→ **Task description**: The entries are to be repeated verbatim, with nothing left out.

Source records

• • • • •

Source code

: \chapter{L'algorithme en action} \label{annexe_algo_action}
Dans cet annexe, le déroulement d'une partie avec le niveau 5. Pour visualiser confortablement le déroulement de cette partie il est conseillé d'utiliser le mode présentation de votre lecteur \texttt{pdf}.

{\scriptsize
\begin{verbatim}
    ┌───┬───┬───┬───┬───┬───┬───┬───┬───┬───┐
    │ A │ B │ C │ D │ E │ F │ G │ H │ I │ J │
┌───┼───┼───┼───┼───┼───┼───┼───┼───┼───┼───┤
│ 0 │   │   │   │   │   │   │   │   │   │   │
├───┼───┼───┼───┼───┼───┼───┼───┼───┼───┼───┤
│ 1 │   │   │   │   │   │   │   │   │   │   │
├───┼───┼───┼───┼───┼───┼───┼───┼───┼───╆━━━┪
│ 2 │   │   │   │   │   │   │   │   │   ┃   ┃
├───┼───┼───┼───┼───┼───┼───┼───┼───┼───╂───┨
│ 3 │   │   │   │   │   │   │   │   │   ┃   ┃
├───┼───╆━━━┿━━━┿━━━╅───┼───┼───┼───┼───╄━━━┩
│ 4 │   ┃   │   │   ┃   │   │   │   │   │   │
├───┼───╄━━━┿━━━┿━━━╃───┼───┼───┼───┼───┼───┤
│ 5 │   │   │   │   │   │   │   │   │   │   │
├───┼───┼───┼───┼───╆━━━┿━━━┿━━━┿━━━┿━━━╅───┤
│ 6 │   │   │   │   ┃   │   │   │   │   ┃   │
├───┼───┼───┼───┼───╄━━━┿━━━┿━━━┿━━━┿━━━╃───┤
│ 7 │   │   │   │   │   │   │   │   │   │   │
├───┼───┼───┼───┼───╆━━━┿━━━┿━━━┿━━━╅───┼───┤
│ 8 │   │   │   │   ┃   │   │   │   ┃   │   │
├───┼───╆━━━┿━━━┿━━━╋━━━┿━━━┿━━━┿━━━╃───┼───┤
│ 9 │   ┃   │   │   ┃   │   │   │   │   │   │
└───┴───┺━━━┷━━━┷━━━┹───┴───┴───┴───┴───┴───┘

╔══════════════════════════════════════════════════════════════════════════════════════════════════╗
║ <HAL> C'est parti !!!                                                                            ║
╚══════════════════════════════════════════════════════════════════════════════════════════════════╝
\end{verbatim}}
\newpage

• • • • •

→ **Solution to this task**:
Source code

: \chapter{L'algorithme en action} \label{annexe_algo_action}
Dans cet annexe, le déroulement d'une partie avec le niveau 5. Pour visualiser confortablement le déroulement de cette partie il est conseillé d'utiliser le mode présentation de votre lecteur \texttt{pdf}.

{\scriptsize
\begin{verbatim}
    ┌───┬───┬───┬───┬───┬───┬───┬───┬───┬───┐
    │ A │ B │ C │ D │ E │ F │ G │ H │ I │ J │
┌───┼───┼───┼───┼───┼───┼───┼───┼───┼───┼───┤
│ 0 │   │   │   │   │   │   │   │   │   │   │
├───┼───┼───┼───┼───┼───┼───┼───┼───┼───┼───┤
│ 1 │   │   │   │   │   │   │   │   │   │   │
├───┼───┼───┼───┼───┼───┼───┼───┼───┼───╆━━━┪
│ 2 │   │   │   │   │   │   │   │   │   ┃   ┃
├───┼───┼───┼───┼───┼───┼───┼───┼───┼───╂───┨
│ 3 │   │   │   │   │   │   │   │   │   ┃   ┃
├───┼───╆━━━┿━━━┿━━━╅───┼───┼───┼───┼───╄━━━┩
│ 4 │   ┃   │   │   ┃   │   │   │   │   │   │
├───┼───╄━━━┿━━━┿━━━╃───┼───┼───┼───┼───┼───┤
│ 5 │   │   │   │   │   │   │   │   │   │   │
├───┼───┼───┼───┼───╆━━━┿━━━┿━━━┿━━━┿━━━╅───┤
│ 6 │   │   │   │   ┃   │   │   │   │   ┃   │
├───┼───┼───┼───┼───╄━━━┿━━━┿━━━┿━━━┿━━━╃───┤
│ 7 │   │   │   │   │   │   │   │   │   │   │
├───┼───┼───┼───┼───╆━━━┿━━━┿━━━┿━━━╅───┼───┤
│ 8 │   │   │   │   ┃   │   │   │   ┃   │   │
├───┼───╆━━━┿━━━┿━━━╋━━━┿━━━┿━━━┿━━━╃───┼───┤
│ 9 │   ┃   │   │   ┃   │   │   │   │   │   │
└───┴───┺━━━┷━━━┷━━━┹───┴───┴───┴───┴───┴───┘

╔══════════════════════════════════════════════════════════════════════════════════════════════════╗
║ <HAL> C'est parti !!!                                                                            ║
╚══════════════════════════════════════════════════════════════════════════════════════════════════╝
\end{verbatim}}
\newpage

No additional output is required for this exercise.